Theory and observations of star formation. Observational techniques used to study star formation, particularly millimeter line and continuum observations, and infrared, visible, and UV star-formation tracers. Physics of giant molecular clouds and galaxy-scale star formation. Gravitational instability, collapse, and fragmentation. Pre-main sequence stellar evolution. Protostellar accretion disks and jets. Radiative feedback and HII regions. (Formerly Star and Planet Formation)

The evolution of massive stars beyond helium burning; properties of white dwarf stars; physics and observations of novae, supernovae, and other high energy stellar phenomena; nuclear systematics and reaction rates; the origin and production of all the chemical elements.

Survey of interiors, atmospheres, thermal evolution, and magnetospheres of planets, with focus on the astronomical perspective. Course covers exoplanets and solar system planets, both giant and terrestrial, with attention to current and future observations.

Examines the observational data and theoretical concepts related to the interstellar medium (gas inside galaxies); intracluster medium (gas in between galaxies in clusters); and intergalactic medium (gas in between field galaxies). Emphases on the inferred physical conditions of this gas and its implications for cosmology and processes of galaxy formation.

Elements of cosmology including Newtonian cosmology, curved spaces, observational tests, microwave background, and the early universe. Cosmic rays, their origin, propagation, and radiation. Supernovae and the physics of pulsars.

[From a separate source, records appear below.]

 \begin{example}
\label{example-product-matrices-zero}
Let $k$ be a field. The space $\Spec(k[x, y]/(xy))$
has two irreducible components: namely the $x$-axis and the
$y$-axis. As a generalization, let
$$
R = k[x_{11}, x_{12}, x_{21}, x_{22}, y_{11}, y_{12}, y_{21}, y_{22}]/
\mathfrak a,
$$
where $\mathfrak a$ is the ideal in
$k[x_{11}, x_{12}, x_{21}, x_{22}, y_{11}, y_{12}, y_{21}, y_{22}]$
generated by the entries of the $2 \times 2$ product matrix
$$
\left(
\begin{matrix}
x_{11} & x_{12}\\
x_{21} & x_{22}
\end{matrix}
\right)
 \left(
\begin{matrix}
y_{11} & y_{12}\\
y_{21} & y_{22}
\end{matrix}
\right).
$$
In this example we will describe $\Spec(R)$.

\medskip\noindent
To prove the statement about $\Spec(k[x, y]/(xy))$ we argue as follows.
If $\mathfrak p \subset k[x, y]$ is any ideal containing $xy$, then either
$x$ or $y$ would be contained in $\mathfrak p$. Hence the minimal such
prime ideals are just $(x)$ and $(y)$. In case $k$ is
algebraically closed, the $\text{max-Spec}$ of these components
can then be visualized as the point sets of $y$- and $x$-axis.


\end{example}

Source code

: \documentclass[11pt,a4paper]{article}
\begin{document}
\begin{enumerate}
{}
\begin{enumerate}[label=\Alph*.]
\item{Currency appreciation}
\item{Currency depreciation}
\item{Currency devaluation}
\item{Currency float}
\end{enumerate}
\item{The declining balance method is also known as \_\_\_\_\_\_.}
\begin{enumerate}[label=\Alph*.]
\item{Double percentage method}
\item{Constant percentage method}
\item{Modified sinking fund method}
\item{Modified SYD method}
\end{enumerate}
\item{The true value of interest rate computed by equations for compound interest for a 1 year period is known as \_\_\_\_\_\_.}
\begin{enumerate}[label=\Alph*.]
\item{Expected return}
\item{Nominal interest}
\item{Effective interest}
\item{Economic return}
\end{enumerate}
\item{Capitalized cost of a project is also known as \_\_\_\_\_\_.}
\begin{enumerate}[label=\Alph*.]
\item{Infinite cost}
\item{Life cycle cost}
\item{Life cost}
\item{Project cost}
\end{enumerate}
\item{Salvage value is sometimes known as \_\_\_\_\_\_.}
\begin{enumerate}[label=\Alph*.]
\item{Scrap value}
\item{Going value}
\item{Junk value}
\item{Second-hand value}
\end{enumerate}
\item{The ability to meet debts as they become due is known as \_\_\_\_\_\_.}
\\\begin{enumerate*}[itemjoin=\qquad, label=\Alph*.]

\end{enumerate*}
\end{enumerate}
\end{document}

Gives students a theoretical and practical grounding in the use of numerical methods and simulations for solving astrophysical problems. Topics include N-body, SPH and grid-based hydro methods as well as stellar evolution and radiation transport techniques.

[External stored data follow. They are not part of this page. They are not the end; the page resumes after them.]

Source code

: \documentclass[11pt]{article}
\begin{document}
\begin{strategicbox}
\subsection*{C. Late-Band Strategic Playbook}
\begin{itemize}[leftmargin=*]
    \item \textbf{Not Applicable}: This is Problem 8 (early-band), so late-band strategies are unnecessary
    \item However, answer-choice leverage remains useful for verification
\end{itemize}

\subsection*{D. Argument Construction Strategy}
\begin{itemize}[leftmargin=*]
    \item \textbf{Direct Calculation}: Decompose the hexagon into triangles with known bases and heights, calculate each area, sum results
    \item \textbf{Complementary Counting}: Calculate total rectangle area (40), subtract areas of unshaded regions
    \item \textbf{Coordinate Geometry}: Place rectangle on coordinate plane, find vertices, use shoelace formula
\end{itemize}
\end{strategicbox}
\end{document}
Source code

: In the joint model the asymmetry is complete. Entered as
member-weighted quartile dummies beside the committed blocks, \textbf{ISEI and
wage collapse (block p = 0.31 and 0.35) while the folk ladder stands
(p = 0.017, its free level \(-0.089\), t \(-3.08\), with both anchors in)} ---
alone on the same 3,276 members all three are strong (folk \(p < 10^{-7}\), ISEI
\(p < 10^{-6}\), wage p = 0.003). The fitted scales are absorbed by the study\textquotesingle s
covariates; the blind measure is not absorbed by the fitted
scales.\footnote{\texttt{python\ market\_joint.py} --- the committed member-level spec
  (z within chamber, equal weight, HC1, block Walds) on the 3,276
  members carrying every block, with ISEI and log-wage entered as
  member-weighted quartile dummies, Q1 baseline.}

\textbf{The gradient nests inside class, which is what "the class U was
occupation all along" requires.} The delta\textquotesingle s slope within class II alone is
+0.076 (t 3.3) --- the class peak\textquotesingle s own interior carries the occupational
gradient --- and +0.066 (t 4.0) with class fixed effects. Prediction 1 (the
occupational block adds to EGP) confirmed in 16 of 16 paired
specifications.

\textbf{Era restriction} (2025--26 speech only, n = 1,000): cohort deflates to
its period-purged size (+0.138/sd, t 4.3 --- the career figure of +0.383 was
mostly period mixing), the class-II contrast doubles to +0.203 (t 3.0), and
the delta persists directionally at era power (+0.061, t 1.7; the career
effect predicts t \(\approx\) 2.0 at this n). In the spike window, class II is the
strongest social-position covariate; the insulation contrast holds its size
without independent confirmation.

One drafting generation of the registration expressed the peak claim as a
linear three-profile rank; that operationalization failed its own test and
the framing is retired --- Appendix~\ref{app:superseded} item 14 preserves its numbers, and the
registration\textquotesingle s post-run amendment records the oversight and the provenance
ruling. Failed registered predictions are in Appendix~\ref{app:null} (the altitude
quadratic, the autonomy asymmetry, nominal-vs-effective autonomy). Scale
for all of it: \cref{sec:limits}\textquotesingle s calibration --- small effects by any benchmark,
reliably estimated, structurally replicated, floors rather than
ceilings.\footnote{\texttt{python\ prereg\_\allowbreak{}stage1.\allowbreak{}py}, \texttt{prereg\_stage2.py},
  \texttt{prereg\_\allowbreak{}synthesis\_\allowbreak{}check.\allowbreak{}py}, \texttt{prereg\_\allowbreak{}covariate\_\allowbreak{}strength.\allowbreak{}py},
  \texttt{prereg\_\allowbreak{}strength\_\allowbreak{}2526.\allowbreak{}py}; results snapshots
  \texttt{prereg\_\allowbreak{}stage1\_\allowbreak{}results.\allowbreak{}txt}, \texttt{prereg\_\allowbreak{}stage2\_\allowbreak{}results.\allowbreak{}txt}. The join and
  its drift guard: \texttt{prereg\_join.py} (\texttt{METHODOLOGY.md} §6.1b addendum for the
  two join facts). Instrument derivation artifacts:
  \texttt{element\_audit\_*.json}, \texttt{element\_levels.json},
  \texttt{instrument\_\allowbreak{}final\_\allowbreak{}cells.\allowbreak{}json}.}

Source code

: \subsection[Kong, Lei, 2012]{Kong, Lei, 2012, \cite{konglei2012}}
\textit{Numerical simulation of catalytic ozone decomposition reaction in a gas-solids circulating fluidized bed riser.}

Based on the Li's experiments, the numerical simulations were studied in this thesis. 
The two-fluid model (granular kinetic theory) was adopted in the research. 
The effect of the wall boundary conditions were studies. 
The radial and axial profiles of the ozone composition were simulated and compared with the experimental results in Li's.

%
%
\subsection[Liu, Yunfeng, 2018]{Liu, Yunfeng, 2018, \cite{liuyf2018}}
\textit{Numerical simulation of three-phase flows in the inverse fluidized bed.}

Theories of spherical accretion, structure and stability of steady-state accretion disks, and the evolution of time-dependent accretion disks. Applications of these theories to the formation of the solar system as well as the structure and evolution of dwarf novae and X-ray sources are emphasized.

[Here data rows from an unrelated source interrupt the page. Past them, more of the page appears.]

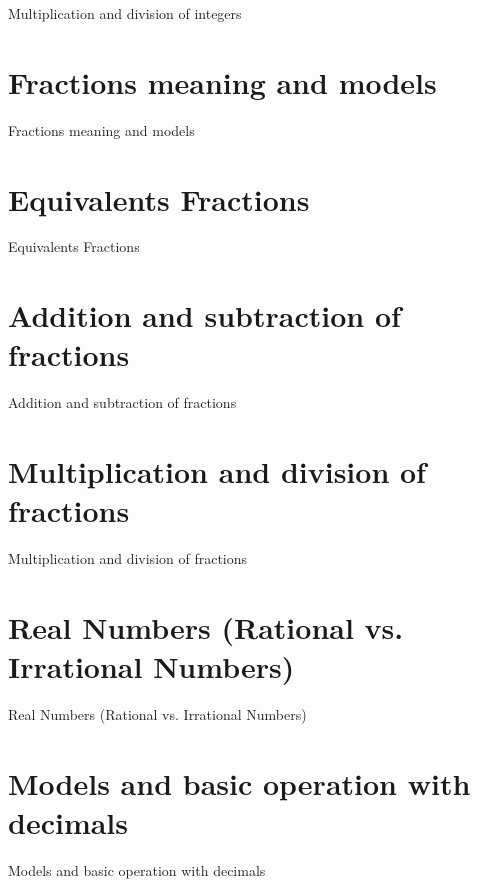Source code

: Multiplication and division of integers

\section{Fractions meaning and models}
\label{sec:fractions-meaning-and-models}

Fractions meaning and models

\section{Equivalents Fractions}
\label{sec:equivalents-fractions}

Equivalents Fractions

\section{Addition and subtraction of fractions}
\label{sec:addition-and-subtraction-of-fractions}

Addition and subtraction of fractions

\section{Multiplication and division of fractions}
\label{sec:multiplication-and-division-of-fractions}

Multiplication and division of fractions

\section{Real Numbers (Rational vs. Irrational Numbers)}
\label{sec:real-numbers-rational-vs-irrational-numbers}

Real Numbers (Rational vs. Irrational Numbers)

\section{Models and basic operation with decimals}
\label{sec:models-and-basic-operation-with-decimals}

Models and basic operation with decimals

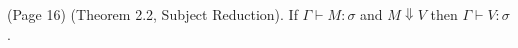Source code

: (Page 16) (Theorem 2.2, Subject Reduction). If $ \Gamma \vdash M:\sigma $ and $M \Downarrow V$ then $ \Gamma \vdash V:\sigma $.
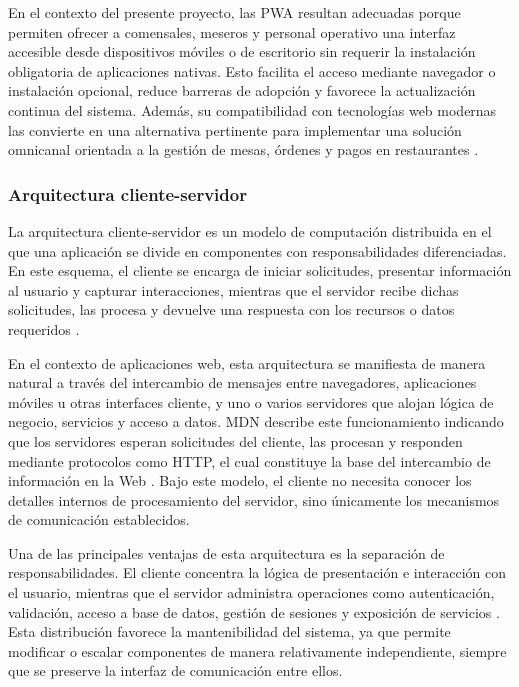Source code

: \documentclass[12pt]{report}
\begin{document}
En el contexto del presente proyecto, las PWA resultan adecuadas porque permiten ofrecer a comensales, meseros y personal operativo una interfaz accesible desde dispositivos móviles o de escritorio sin requerir la instalación obligatoria de aplicaciones nativas. Esto facilita el acceso mediante navegador o instalación opcional, reduce barreras de adopción y favorece la actualización continua del sistema. Además, su compatibilidad con tecnologías web modernas las convierte en una alternativa pertinente para implementar una solución omnicanal orientada a la gestión de mesas, órdenes y pagos en restaurantes \cite{mdn_pwa_2025,webdev_pwa_overview,mdn_pwa_best_practices_2025}.

\subsubsection{Arquitectura cliente-servidor}

La arquitectura cliente-servidor es un modelo de computación distribuida en el que una aplicación se divide en componentes con responsabilidades diferenciadas. En este esquema, el cliente se encarga de iniciar solicitudes, presentar información al usuario y capturar interacciones, mientras que el servidor recibe dichas solicitudes, las procesa y devuelve una respuesta con los recursos o datos requeridos \cite{mdn_client_server_2025,mdn_http_overview_2026,ibm_client_server_model}.

En el contexto de aplicaciones web, esta arquitectura se manifiesta de manera natural a través del intercambio de mensajes entre navegadores, aplicaciones móviles u otras interfaces cliente, y uno o varios servidores que alojan lógica de negocio, servicios y acceso a datos. MDN describe este funcionamiento indicando que los servidores esperan solicitudes del cliente, las procesan y responden mediante protocolos como HTTP, el cual constituye la base del intercambio de información en la Web \cite{mdn_client_server_2025,mdn_http_overview_2026}. Bajo este modelo, el cliente no necesita conocer los detalles internos de procesamiento del servidor, sino únicamente los mecanismos de comunicación establecidos.

Una de las principales ventajas de esta arquitectura es la separación de responsabilidades. El cliente concentra la lógica de presentación e interacción con el usuario, mientras que el servidor administra operaciones como autenticación, validación, acceso a base de datos, gestión de sesiones y exposición de servicios \cite{mdn_server_side_intro_2025,oracle_client_server_2021}. Esta distribución favorece la mantenibilidad del sistema, ya que permite modificar o escalar componentes de manera relativamente independiente, siempre que se preserve la interfaz de comunicación entre ellos.
\end{document}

Galaxy formation and evolution from observations of intermediate-to-high redshift galaxies (z 0.5-5). Complements and builds on 240A. Cluster galaxies and field galaxies. Foundation from classic papers on distant galaxies. Recent discoveries from IR and sub-mm measurements. Impact of AGNs and QSOs. Overview of modeling approaches. Identify theoretical and observational issues.

Kinematics and relaxation of stellar systems. Potential and orbit theories. Dynamics of globular clusters, spiral and elliptical galaxies. Dynamical friction, mergers, and galactic cannibalism. Galaxy clustering in the early universe.

A study of stellar populations in our own and in external galaxies with particular reference to theories of galaxy formation and evolution. Variable star properties, element abundances, nucleosynthetic histories, and dynamical properties of various stellar populations.

Techniques and results of infrared observations. Physical nature of infrared sources.

Theory and practice of radio telescopes, radiometers, and data handling systems. Principles of aperture synthesis. Theory of continuum and line radio emission mechanisms, and application to actual astronomical observations. Galactic radio sources, quasars, and pulsars. Offered occasionally.

Theory of star formation. Evolution of the sun. Physics of the solar nebula. Origin and evolution of the nebula. Formation of the giant planets and the terrestrial planets. Observational approaches to the discovery of other planetary systems.